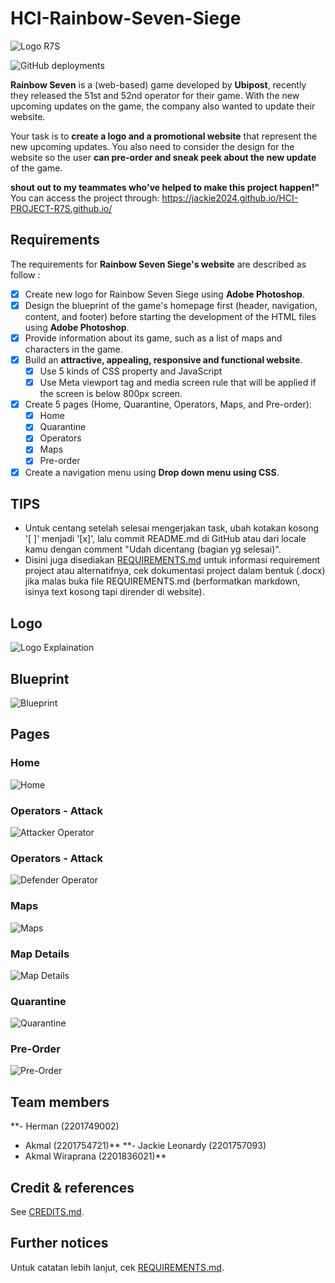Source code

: # HCI-Rainbow-Seven-Siege

![Logo R7S](Info/logo.png)

![GitHub deployments](https://img.shields.io/github/deployments/akmalrusli363/HCI-Rainbow-Seven-Siege/Github-Pages?label=GitHub%20Pages%20status)

**Rainbow Seven** is a (web-based) game developed by **Ubipost**, recently they released the 51st and 52nd operator for their game. With the new upcoming updates on the game, the company also wanted to update their website.

Your task is to **create a logo and a promotional website** that represent the new upcoming updates. You also need to consider the design for the website so the user **can pre-order and sneak peek about the new update** of the game.

**shout out to my teammates who've helped to make this project happen!"**
You can access the project through: https://jackie2024.github.io/HCI-PROJECT-R7S.github.io/
## Requirements

The requirements for **Rainbow Seven Siege's website** are described as follow :

- [x] Create new logo for Rainbow Seven Siege using **Adobe Photoshop**.
- [x] Design the blueprint of the game's homepage first (header, navigation, content, and footer) before starting the development of the HTML files using **Adobe Photoshop**.
- [x] Provide information about its game, such as a list of maps and characters in the game.
- [x] Build an **attractive, appealing, responsive and functional website**.
   - [x] Use 5 kinds of CSS property and JavaScript
   - [x] Use Meta viewport tag and media screen rule that will be applied if the screen is below 800px screen.
- [x] Create 5 pages (Home, Quarantine, Operators, Maps, and Pre-order):
   - [x] Home
   - [x] Quarantine
   - [x] Operators
   - [x] Maps
   - [x] Pre-order
- [x] Create a navigation menu using **Drop down menu using CSS**.

## TIPS

- Untuk centang setelah selesai mengerjakan task, ubah kotakan kosong '[ ]' menjadi '[x]', lalu commit README.md di GitHub atau dari locale kamu dengan comment "Udah dicentang (bagian yg selesai)".
- Disini juga disediakan [REQUIREMENTS.md](REQUIREMENTS.md) untuk informasi requirement project atau alternatifnya, cek dokumentasi project dalam bentuk (.docx) jika malas buka file REQUIREMENTS.md (berformatkan markdown, isinya text kosong tapi dirender di website).


## Logo

![Logo Explaination](Info/r7s-logo-explaination.png)


## Blueprint

![Blueprint](Info/r7s-blueprint.png)


## Pages

### Home

![Home](Info/page/home.png)

### Operators - Attack

![Attacker Operator](Info/page/operator-attack.png)

### Operators - Attack

![Defender Operator](Info/page/operator-defense.png)

### Maps

![Maps](Info/page/maps.png)

### Map Details

![Map Details](Info/page/map-details.png)

### Quarantine

![Quarantine](Info/page/quarantine.png)

### Pre-Order

![Pre-Order](Info/page/preorder.png)


## Team members

**- Herman (2201749002)
- Akmal (2201754721)**
**- Jackie Leonardy (2201757093)
- Akmal Wiraprana (2201836021)**

## Credit & references

See [CREDITS.md](CREDITS.md).

## Further notices

Untuk catatan lebih lanjut, cek [REQUIREMENTS.md](REQUIREMENTS.md).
== == ==
Pick out every line above that contains the word "also" and copy it.

Finished exercise:
**Rainbow Seven** is a (web-based) game developed by **Ubipost**, recently they released the 51st and 52nd operator for their game. With the new upcoming updates on the game, the company also wanted to update their website.
Your task is to **create a logo and a promotional website** that represent the new upcoming updates. You also need to consider the design for the website so the user **can pre-order and sneak peek about the new update** of the game.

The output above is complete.